I also had a nurse who became very interested in my life, but when she found out that I was on Gilden’s underwear packaging (their underwear packaging is not Victoria’s Secret—just Granny panties) she said to me, “If you hadn’t done those pictures then maybe this wouldn’t have happened to you.” That was really tough, because I felt like I was trying to get help in those five days. I was trying to come out of this dark place but then have this person essentially say that I deserved it.

When I got out, I went to regular counseling but was not very helpful. I moved to South Park in Charlotte and I said, “You know what? I’m tired of being angry. I’m going to give God a second chance.” Not that he should have lost the first chance, but in my heart, that’s how I felt.

So I started going to church again, sitting by myself, hoping that nobody would notice me. I went for a few months and ended up developing friends that saw me for who I was and not a rape victim or a trafficking victim. That wasn’t my identity. My identity was in Christ. That understanding developed more as I continued to go to church, and I wanted to do something that combined everything I went through, but I had no idea.

One day, I spoke at the Mayor’s International Cabinet Awards and a woman from India came up to me afterwards and told me what a good job I did. She then asked what I wanted to do with my life and we got on the subject of trafficking. We instantly connected because she had grown up in India and seen it day in and day out. She saw mothers in the Delhi area sell their children at 3, 4, 5 years old, just to get rid of them, knowing that they would be sold into sex slavery. Then she looked at me and said, “I’ll be really disappointed if you don’t do something about it.” Well, I’ve never liked anybody to be disappointed in me.


A month later, I was sitting in church and our campus pastor spoke about love, everybody’s desire to be loved, and that we also want to give love. I had been thinking for a month to find a name for my non-profit cause. That’s legally where you have to start. So it came to me. It happens that I’m a big Beatles fan, and All You Need is Love is one of my favorites songs. So I thought of “All We Want is Love.” And that’s so true, because anybody in society wants to be loved, and especially after you go through trauma like I did—all you want is love and acceptance.So I thought to take it a step further. What could be an acronym for LOVE to use for my cause? And I decided that that would be: Liberation Of Victims Everywhere. It doesn’t have to be just about trafficking. It could be rape, it could be domestic violence; people are victimized by so many things. And within two weeks, I had someone volunteer to do legal services for free to start my non-profit. It all came together a year ago in July when I was 24. I didn’t know where to begin with this big task, but I knew I had a powerful story, and the people who knew it were really impacted by it.

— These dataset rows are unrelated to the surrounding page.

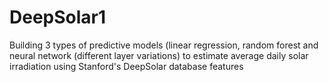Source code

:# DeepSolar1
Building 3 types of predictive models (linear regression, random forest and neural network (different layer variations) to estimate average daily solar irradiation using Stanford's DeepSolar database features
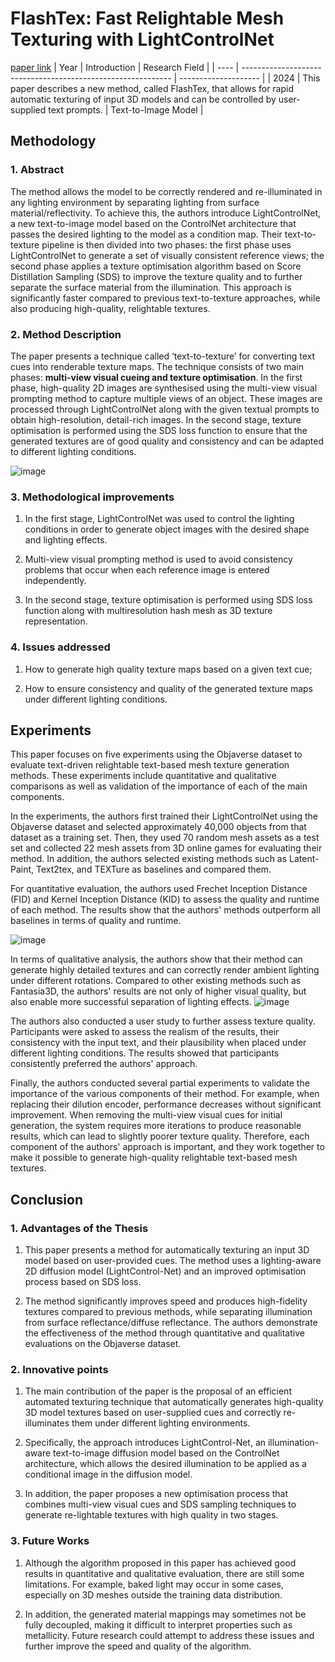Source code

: # FlashTex: Fast Relightable Mesh Texturing with LightControlNet
[paper link](https://arxiv.org/pdf/2402.13251) 
| Year | Introduction                                                         | Research Field                 |
| ---- | ------------------------------------------------------------ | -------------------- |
| 2024 |  This paper describes a new method, called FlashTex, that allows for rapid automatic texturing of input 3D models and can be controlled by user-supplied text prompts.         | Text-to-Image Model         |

## Methodology

### 1. Abstract
The method allows the model to be correctly rendered and re-illuminated in any lighting environment by separating lighting from surface material/reflectivity. To achieve this, the authors introduce LightControlNet, a new text-to-image model based on the ControlNet architecture that passes the desired lighting to the model as a condition map. Their text-to-texture pipeline is then divided into two phases: the first phase uses LightControlNet to generate a set of visually consistent reference views; the second phase applies a texture optimisation algorithm based on Score Distillation Sampling (SDS) to improve the texture quality and to further separate the surface material from the illumination. This approach is significantly faster compared to previous text-to-texture approaches, while also producing high-quality, relightable textures.

### 2. Method Description 
The paper presents a technique called ‘text-to-texture’ for converting text cues into renderable texture maps. The technique consists of two main phases: **multi-view visual cueing and texture optimisation**. In the first phase, high-quality 2D images are synthesised using the multi-view visual prompting method to capture multiple views of an object. These images are processed through LightControlNet along with the given textual prompts to obtain high-resolution, detail-rich images. In the second stage, texture optimisation is performed using the SDS loss function to ensure that the generated textures are of good quality and consistency and can be adapted to different lighting conditions.

![image](https://github.com/user-attachments/assets/ce3dee0d-34be-4aeb-947d-1f2d67006131)

### 3. Methodological improvements
  1. In the first stage, LightControlNet was used to control the lighting conditions in order to generate object images with the desired shape and lighting effects.
  
  2. Multi-view visual prompting method is used to avoid consistency problems that occur when each reference image is entered independently.

  3. In the second stage, texture optimisation is performed using SDS loss function along with multiresolution hash mesh as 3D texture representation.

### 4. Issues addressed 
  1. How to generate high quality texture maps based on a given text cue;

  2. How to ensure consistency and quality of the generated texture maps under different lighting conditions.

## Experiments
This paper focuses on five experiments using the Objaverse dataset to evaluate text-driven relightable text-based mesh texture generation methods. These experiments include quantitative and qualitative comparisons as well as validation of the importance of each of the main components.

In the experiments, the authors first trained their LightControlNet using the Objaverse dataset and selected approximately 40,000 objects from that dataset as a training set. Then, they used 70 random mesh assets as a test set and collected 22 mesh assets from 3D online games for evaluating their method. In addition, the authors selected existing methods such as Latent-Paint, Text2tex, and TEXTure as baselines and compared them.

For quantitative evaluation, the authors used Frechet Inception Distance (FID) and Kernel Inception Distance (KID) to assess the quality and runtime of each method. The results show that the authors' methods outperform all baselines in terms of quality and runtime.

![image](https://github.com/user-attachments/assets/e04044ed-2465-436d-b5fe-7543455d7479)

In terms of qualitative analysis, the authors show that their method can generate highly detailed textures and can correctly render ambient lighting under different rotations. Compared to other existing methods such as Fantasia3D, the authors' results are not only of higher visual quality, but also enable more successful separation of lighting effects.
![image](https://github.com/user-attachments/assets/ffac4e0e-7399-4cc4-abad-3fb5843fe9a3)

The authors also conducted a user study to further assess texture quality. Participants were asked to assess the realism of the results, their consistency with the input text, and their plausibility when placed under different lighting conditions. The results showed that participants consistently preferred the authors' approach.

Finally, the authors conducted several partial experiments to validate the importance of the various components of their method. For example, when replacing their dilution encoder, performance decreases without significant improvement. When removing the multi-view visual cues for initial generation, the system requires more iterations to produce reasonable results, which can lead to slightly poorer texture quality. Therefore, each component of the authors' approach is important, and they work together to make it possible to generate high-quality relightable text-based mesh textures.  

## Conclusion

### 1. Advantages of the Thesis
  1. This paper presents a method for automatically texturing an input 3D model based on user-provided cues. The method uses a lighting-aware 2D diffusion model (LightControl-Net) and an improved optimisation process based on SDS loss.
  
  2. The method significantly improves speed and produces high-fidelity textures compared to previous methods, while separating illumination from surface reflectance/diffuse reflectance. The authors demonstrate the effectiveness of the method through quantitative and qualitative evaluations on the Objaverse dataset.

### 2. Innovative points
  1. The main contribution of the paper is the proposal of an efficient automated texturing technique that automatically generates high-quality 3D model textures based on user-supplied cues and correctly re-illuminates them under different lighting environments.
  
  2. Specifically, the approach introduces LightControl-Net, an illumination-aware text-to-image diffusion model based on the ControlNet architecture, which allows the desired illumination to be applied as a conditional image in the diffusion model.
  
  3. In addition, the paper proposes a new optimisation process that combines multi-view visual cues and SDS sampling techniques to generate re-lightable textures with high quality in two stages.

### 3. Future Works
  1. Although the algorithm proposed in this paper has achieved good results in quantitative and qualitative evaluation, there are still some limitations. For example, baked light may occur in some cases, especially on 3D meshes outside the training data distribution.
  
  2. In addition, the generated material mappings may sometimes not be fully decoupled, making it difficult to interpret properties such as metallicity. Future research could attempt to address these issues and further improve the speed and quality of the algorithm.    
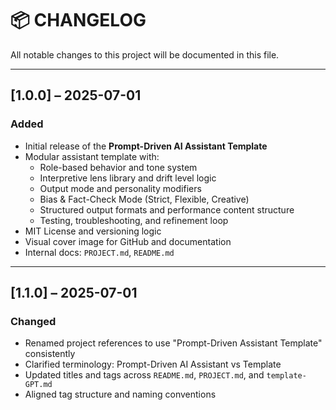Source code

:# 📦 CHANGELOG

All notable changes to this project will be documented in this file.

---

## [1.0.0] – 2025-07-01
### Added
- Initial release of the **Prompt-Driven AI Assistant Template**
- Modular assistant template with:
  - Role-based behavior and tone system
  - Interpretive lens library and drift level logic
  - Output mode and personality modifiers
  - Bias & Fact-Check Mode (Strict, Flexible, Creative)
  - Structured output formats and performance content structure
  - Testing, troubleshooting, and refinement loop
- MIT License and versioning logic
- Visual cover image for GitHub and documentation
- Internal docs: `PROJECT.md`, `README.md`

---

## [1.1.0] – 2025-07-01
### Changed
- Renamed project references to use "Prompt-Driven Assistant Template" consistently
- Clarified terminology: Prompt-Driven AI Assistant vs Template
- Updated titles and tags across `README.md`, `PROJECT.md`, and `template-GPT.md`
- Aligned tag structure and naming conventions
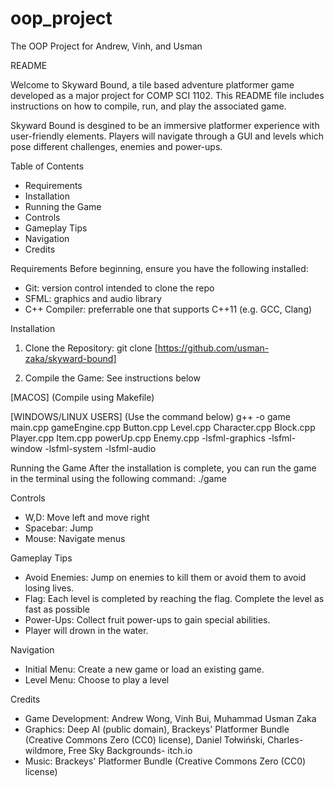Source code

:# oop_project
The OOP Project for Andrew, Vinh, and Usman

README
 
 
Welcome to Skyward Bound, a tile based adventure platformer game developed as a major project for COMP SCI 1102.
This README file includes instructions on how to compile, run, and play the associated game.
 
Skyward Bound is desgined to be an immersive platformer experience with user-friendly elements. Players will navigate through a GUI and levels which pose different challenges, enemies and power-ups.
 
 
Table of Contents
* Requirements
* Installation
* Running the Game
* Controls
* Gameplay Tips
* Navigation
* Credits
 
 
Requirements
Before beginning, ensure you have the following installed:
* Git: version control intended to clone the repo
* SFML: graphics and audio library
* C++ Compiler: preferrable one that supports C++11 (e.g. GCC, Clang)
 
Installation
1. Clone the Repository:
git clone [https://github.com/usman-zaka/skyward-bound]
 
2. Compile the Game: See instructions below

[MACOS] (Compile using Makefile)

[WINDOWS/LINUX USERS] (Use the command below)
g++ -o game  main.cpp gameEngine.cpp Button.cpp Level.cpp Character.cpp Block.cpp Player.cpp Item.cpp powerUp.cpp Enemy.cpp -lsfml-graphics -lsfml-window -lsfml-system -lsfml-audio

 
Running the Game
After the installation is complete, you can run the game in the terminal using the following command:
./game
 
Controls
* W,D: Move left and move right
* Spacebar: Jump
* Mouse: Navigate menus
 
 
Gameplay Tips
* Avoid Enemies: Jump on enemies to kill them or avoid them to avoid losing lives.
* Flag: Each level is completed by reaching the flag. Complete the level as fast as possible
* Power-Ups: Collect fruit power-ups to gain special abilities.
* Player will drown in the water.
 
 
Navigation
* Initial Menu: Create a new game or load an existing game.
* Level Menu: Choose to play a level
 
 
Credits
* Game Development: Andrew Wong, Vinh Bui, Muhammad Usman Zaka
* Graphics: Deep AI (public domain), Brackeys' Platformer Bundle (Creative Commons Zero (CC0) license), Daniel Tołwiński, Charles-wildmore, Free Sky Backgrounds- itch.io
* Music: Brackeys' Platformer Bundle (Creative Commons Zero (CC0) license)
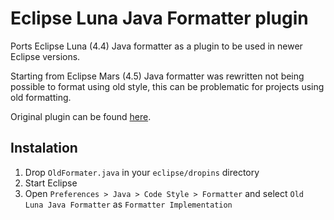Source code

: # Eclipse Luna Java Formatter plugin

Ports Eclipse Luna (4.4) Java formatter as a plugin to be used in newer Eclipse versions.

Starting from Eclipse Mars (4.5) Java formatter was rewritten not being possible to format using old style, this can be problematic for projects using old formatting.

Original plugin can be found [here](http://eclipse-n-mati.blogspot.com.es/2015/06/eclipse-mars-how-to-switch-back-to.html).

## Instalation
1. Drop `OldFormater.java` in your `eclipse/dropins` directory
2. Start Eclipse
3. Open `Preferences > Java > Code Style > Formatter` and select `Old Luna Java Formatter` as `Formatter Implementation`
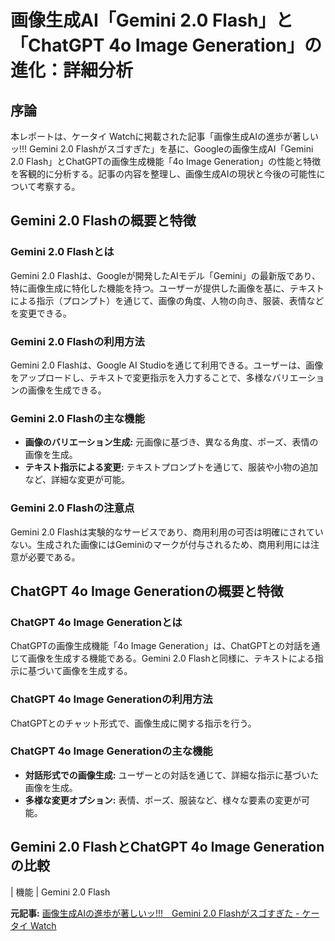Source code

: # 画像生成AI「Gemini 2.0 Flash」と「ChatGPT 4o Image Generation」の進化：詳細分析

## 序論

本レポートは、ケータイ Watchに掲載された記事「画像生成AIの進歩が著しいッ!!! Gemini 2.0 Flashがスゴすぎた」を基に、Googleの画像生成AI「Gemini 2.0 Flash」とChatGPTの画像生成機能「4o Image Generation」の性能と特徴を客観的に分析する。記事の内容を整理し、画像生成AIの現状と今後の可能性について考察する。

## Gemini 2.0 Flashの概要と特徴

### Gemini 2.0 Flashとは

Gemini 2.0 Flashは、Googleが開発したAIモデル「Gemini」の最新版であり、特に画像生成に特化した機能を持つ。ユーザーが提供した画像を基に、テキストによる指示（プロンプト）を通じて、画像の角度、人物の向き、服装、表情などを変更できる。

### Gemini 2.0 Flashの利用方法

Gemini 2.0 Flashは、Google AI Studioを通じて利用できる。ユーザーは、画像をアップロードし、テキストで変更指示を入力することで、多様なバリエーションの画像を生成できる。

### Gemini 2.0 Flashの主な機能

* **画像のバリエーション生成:** 元画像に基づき、異なる角度、ポーズ、表情の画像を生成。
* **テキスト指示による変更:** テキストプロンプトを通じて、服装や小物の追加など、詳細な変更が可能。

### Gemini 2.0 Flashの注意点

Gemini 2.0 Flashは実験的なサービスであり、商用利用の可否は明確にされていない。生成された画像にはGeminiのマークが付与されるため、商用利用には注意が必要である。

## ChatGPT 4o Image Generationの概要と特徴

### ChatGPT 4o Image Generationとは

ChatGPTの画像生成機能「4o Image Generation」は、ChatGPTとの対話を通じて画像を生成する機能である。Gemini 2.0 Flashと同様に、テキストによる指示に基づいて画像を生成する。

### ChatGPT 4o Image Generationの利用方法

ChatGPTとのチャット形式で、画像生成に関する指示を行う。

### ChatGPT 4o Image Generationの主な機能

* **対話形式での画像生成:** ユーザーとの対話を通じて、詳細な指示に基づいた画像を生成。
* **多様な変更オプション:** 表情、ポーズ、服装など、様々な要素の変更が可能。

## Gemini 2.0 FlashとChatGPT 4o Image Generationの比較

| 機能 | Gemini 2.0 Flash 

**元記事:** [画像生成AIの進歩が著しいッ!!!　Gemini 2.0 Flashがスゴすぎた - ケータイ Watch](https://k-tai.watch.impress.co.jp/docs/column/stapa/2003865.html)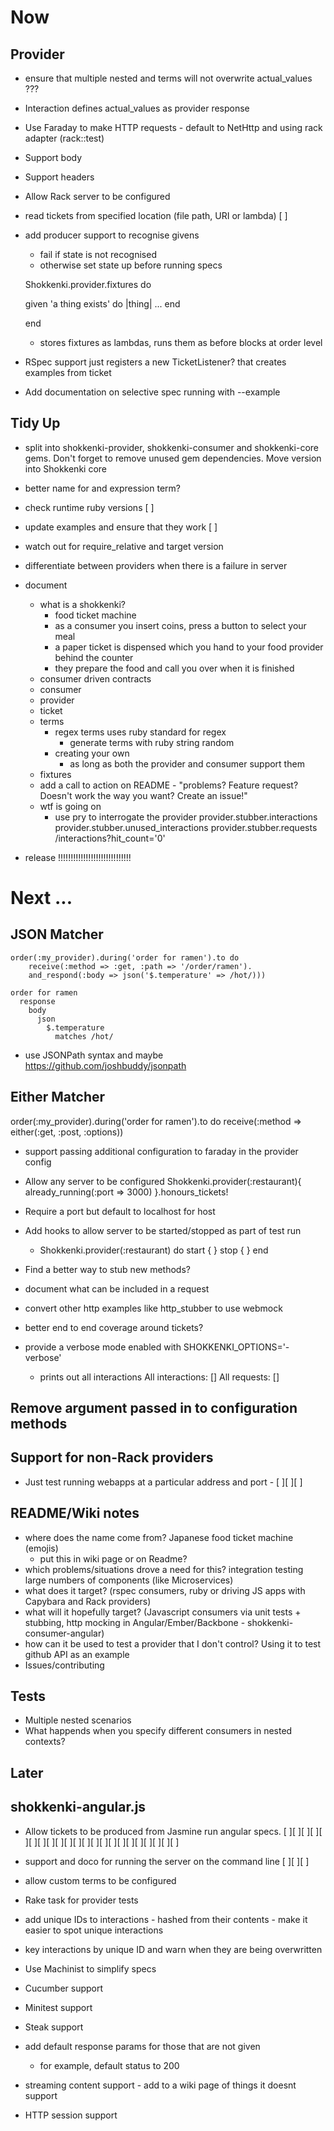 
# Now

## Provider

- ensure that multiple nested and terms will not overwrite actual_values ???
- Interaction defines actual_values as provider response
- Use Faraday to make HTTP requests - default to NetHttp and using rack adapter (rack::test)
- Support body
- Support headers
- Allow Rack server to be configured

- read tickets from specified location (file path, URI or lambda) [ ]

- add producer support to recognise givens
  - fail if state is not recognised
  - otherwise set state up before running specs

  Shokkenki.provider.fixtures do

    given 'a thing exists' do |thing|
       ...
    end

  end
  - stores fixtures as lambdas, runs them as before blocks at order level

- RSpec support just registers a new TicketListener? that creates examples from ticket
- Add documentation on selective spec running with --example

## Tidy Up

- split into shokkenki-provider, shokkenki-consumer and shokkenki-core gems. Don't forget to remove unused gem dependencies. Move version into Shokkenki core
- better name for and expression term?
- check runtime ruby versions [ ]
- update examples and ensure that they work [ ]
- watch out for require_relative and target version
- differentiate between providers when there is a failure in server
- document
  - what is a shokkenki?
    - food ticket machine
    - as a consumer you insert coins, press a button to select your meal
    - a paper ticket is dispensed which you hand to your food provider behind the counter
    - they prepare the food and call you over when it is finished
  - consumer driven contracts
  - consumer
  - provider
  - ticket
  - terms
    - regex terms uses ruby standard for regex
      - generate terms with ruby string random
    - creating your own
      - as long as both the provider and consumer support them
  - fixtures
  - add a call to action on README - "problems? Feature request? Doesn't work the way you want? Create an issue!"
  - wtf is going on
    - use pry to interrogate the provider
      provider.stubber.interactions
      provider.stubber.unused_interactions
      provider.stubber.requests
        /interactions?hit_count='0'

- release !!!!!!!!!!!!!!!!!!!!!!!!!!!!!

# Next ...

## JSON Matcher
    order(:my_provider).during('order for ramen').to do
        receive(:method => :get, :path => '/order/ramen').
        and_respond(:body => json('$.temperature' => /hot/)))

    order for ramen
      response
        body
          json
            $.temperature
              matches /hot/

-  use JSONPath syntax and maybe https://github.com/joshbuddy/jsonpath

## Either Matcher
 order(:my_provider).during('order for ramen').to do
        receive(:method => either(:get, :post, :options))

- support passing additional configuration to faraday in the provider config

- Allow any server to be configured
  Shokkenki.provider(:restaurant){ already_running(:port => 3000) }.honours_tickets!
- Require a port but default to localhost for host
- Add hooks to allow server to be started/stopped as part of test run
  - Shokkenki.provider(:restaurant) do
    start { }
    stop { }
  end

- Find a better way to stub new methods?
- document what can be included in a request
- convert other http examples like http_stubber to use webmock
- better end to end coverage around tickets?

- provide a verbose mode enabled with SHOKKENKI_OPTIONS='-verbose'
  - prints out all interactions
    All interactions:
      []
    All requests:
      []



## Remove argument passed in to configuration methods

## Support for non-Rack providers

- Just test running webapps at a particular address and port - [ ][ ][ ]

## README/Wiki notes

- where does the name come from? Japanese food ticket machine (emojis)
  - put this in wiki page or on Readme?
- which problems/situations drove a need for this? integration testing large numbers of components (like Microservices)
- what does it target? (rspec consumers, ruby or driving JS apps with Capybara and Rack providers)
- what will it hopefully target? (Javascript consumers via unit tests + stubbing, http mocking in Angular/Ember/Backbone - shokkenki-consumer-angular)
- how can it be used to test a provider that I don't control? Using it to test github API as an example
- Issues/contributing

## Tests

- Multiple nested scenarios
- What happends when you specify different consumers in nested contexts?


## Later

## shokkenki-angular.js

- Allow tickets to be produced from Jasmine run angular specs. [ ][ ][ ][ ][ ][ ][ ][ ][ ][ ][ ][ ][ ][ ][ ][ ][ ][ ][ ][ ][ ][ ]

- support and doco for running the server on the command line [ ][ ][ ]
- allow custom terms to be configured
- Rake task for provider tests
- add unique IDs to interactions - hashed from their contents - make it easier to spot unique interactions
- key interactions by unique ID and warn when they are being overwritten
- Use Machinist to simplify specs
- Cucumber support
- Minitest support
- Steak support
- add default response params for those that are not given
  - for example, default status to 200
- streaming content support - add to a wiki page of things it doesnt support
- HTTP session support
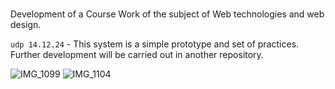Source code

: #
Development of a Course Work of the subject of Web technologies and web design.

`udp 14.12.24` - This system is a simple prototype and set of practices. Further development will be carried out in another repository.

![IMG_1099](https://github.com/user-attachments/assets/c690a406-f9ff-4aea-94d4-aeb6c9e70628)
![IMG_1104](https://github.com/user-attachments/assets/b59f6d3b-d3ba-4f61-a29f-096c280441a1)
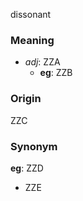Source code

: dissonant
### Meaning
+ _adj_: ZZA
	+ __eg__: ZZB

### Origin

ZZC

### Synonym

__eg__: ZZD

+ ZZE


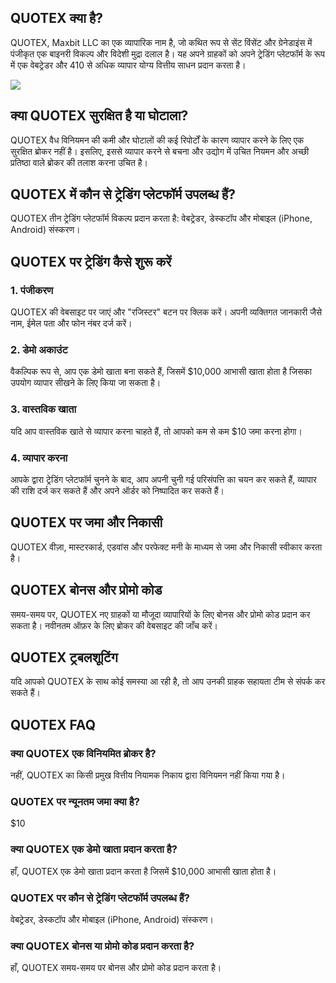 ## QUOTEX क्या है?

QUOTEX, Maxbit LLC का एक व्यापारिक नाम है, जो कथित रूप से सेंट विंसेंट और ग्रेनेडाइंस
में पंजीकृत एक बाइनरी विकल्प और विदेशी मुद्रा दलाल है। यह अपने ग्राहकों को अपने ट्रेडिंग
प्लेटफॉर्म के रूप में एक वेबट्रेडर और 410 से अधिक व्यापार योग्य वित्तीय साधन प्रदान
करता है।

[![](https://static.quotex.io/files/4_en/300_250.jpg)](https://traff.sbs/brokerqxlid)

## क्या QUOTEX सुरक्षित है या घोटाला?

QUOTEX वैध विनियमन की कमी और घोटालों की कई रिपोर्टों के कारण व्यापार करने के लिए
एक सुरक्षित ब्रोकर नहीं है। इसलिए, इससे व्यापार करने से बचना और उद्योग में उचित
नियमन और अच्छी प्रतिष्ठा वाले ब्रोकर की तलाश करना उचित है।

## QUOTEX में कौन से ट्रेडिंग प्लेटफॉर्म उपलब्ध हैं?

QUOTEX तीन ट्रेडिंग प्लेटफॉर्म विकल्प प्रदान करता है: वेबट्रेडर, डेस्कटॉप और मोबाइल
(iPhone, Android) संस्करण।

## QUOTEX पर ट्रेडिंग कैसे शुरू करें

### 1. पंजीकरण

QUOTEX की वेबसाइट पर जाएं और "रजिस्टर" बटन पर क्लिक करें। अपनी व्यक्तिगत
जानकारी जैसे नाम, ईमेल पता और फोन नंबर दर्ज करें।

### 2. डेमो अकाउंट

वैकल्पिक रूप से, आप एक डेमो खाता बना सकते हैं, जिसमें \$10,000 आभासी खाता होता है
जिसका उपयोग व्यापार सीखने के लिए किया जा सकता है।

### 3. वास्तविक खाता

यदि आप वास्तविक खाते से व्यापार करना चाहते हैं, तो आपको कम से कम \$10 जमा करना
होगा।

### 4. व्यापार करना

आपके द्वारा ट्रेडिंग प्लेटफॉर्म चुनने के बाद, आप अपनी चुनी गई परिसंपत्ति का चयन कर सकते
हैं, व्यापार की राशि दर्ज कर सकते हैं और अपने ऑर्डर को निष्पादित कर सकते हैं।

## QUOTEX पर जमा और निकासी

QUOTEX वीज़ा, मास्टरकार्ड, एडवांस और परफेक्ट मनी के माध्यम से जमा और निकासी
स्वीकार करता है।

## QUOTEX बोनस और प्रोमो कोड

समय-समय पर, QUOTEX नए ग्राहकों या मौजूदा व्यापारियों के लिए बोनस और प्रोमो कोड
प्रदान कर सकता है। नवीनतम ऑफ़र के लिए ब्रोकर की वेबसाइट की जाँच करें।

## QUOTEX ट्रबलशूटिंग

यदि आपको QUOTEX के साथ कोई समस्या आ रही है, तो आप उनकी ग्राहक सहायता टीम से
संपर्क कर सकते हैं।

## QUOTEX FAQ

### क्या QUOTEX एक विनियमित ब्रोकर है?

नहीं, QUOTEX का किसी प्रमुख वित्तीय नियामक निकाय द्वारा विनियमन नहीं किया गया
है।

### QUOTEX पर न्यूनतम जमा क्या है?

\$10

### क्या QUOTEX एक डेमो खाता प्रदान करता है?

हाँ, QUOTEX एक डेमो खाता प्रदान करता है जिसमें \$10,000 आभासी खाता होता है।

### QUOTEX पर कौन से ट्रेडिंग प्लेटफॉर्म उपलब्ध हैं?

वेबट्रेडर, डेस्कटॉप और मोबाइल (iPhone, Android) संस्करण।

### क्या QUOTEX बोनस या प्रोमो कोड प्रदान करता है?

हाँ, QUOTEX समय-समय पर बोनस और प्रोमो कोड प्रदान करता है।

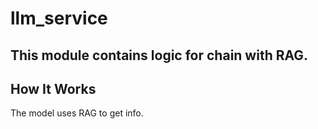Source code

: # llm_service

## This module contains logic for chain with RAG.

## How It Works
The model uses RAG to get info.
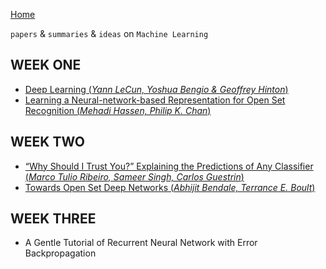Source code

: 
[Home](https://clojia.github.io/)

`papers` & `summaries` & `ideas` on `Machine Learning`

## WEEK ONE
- [Deep Learning (*Yann LeCun, Yoshua Bengio & Geoffrey Hinton*)](https://clojia.github.io/research/2018-08-IR-DL)
- [Learning a Neural-network-based Representation for Open Set Recognition (*Mehadi Hassen, Philip K. Chan*)](https://clojia.github.io/research/2018-08-IR-Open-Set-Recognition)

## WEEK TWO
- [“Why Should I Trust You?” Explaining the Predictions of Any Classifier (*Marco Tulio Ribeiro, Sameer Singh, Carlos Guestrin*)](https://clojia.github.io/research/2018-08-IR-LIME)
- [Towards Open Set Deep Networks (*Abhijit Bendale, Terrance E. Boult*)](https://clojia.github.io/research/2018-08-IR-Open-Max)

## WEEK THREE
- A Gentle Tutorial of Recurrent Neural Network with Error Backpropagation
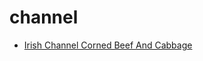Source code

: # channel

 * [Irish Channel Corned Beef And Cabbage](index/i/irish-channel-corned-beef-and-cabbage-51224220.json)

So it continued. I spoke at some Christian conferences and then offered to help our pastor. I said, “Pastor, what do you think about all these injustices?” David Chadwick was preparing a message on human trafficking for his Justice series. I sent him an email and said, “Hey, if you need any help preparing with stats, facts…I did a whole thesis on it.” But I never mentioned anything about it happening to me. He responded and met with me. As we were talking I started telling him part of my story and how it’s happening locally in Charlotte. And he said, “Wait. Wait a minute. I had no idea.” But because I felt so exposed, I assumed he knew, especially since I had been going to his church for a year and a half. He didn’t know, like so many of you never knew.

He asked me to do a video testimonial—which I later did—but at the end of our meeting he said, “There is one thing. You went through a really traumatic period in your life. And though they may have violated your body, they never touched your soul.” Wow. That was revolutionary and freeing for me to hear that. It has stuck with me ever since. I made leaps and bounds that day in my healing process of thinking how I really am the same person I was before I became that victim. I was just broken for a little bit of time, but my soul is completely whole and intact because of Christ. And that was very, very powerful to continue on.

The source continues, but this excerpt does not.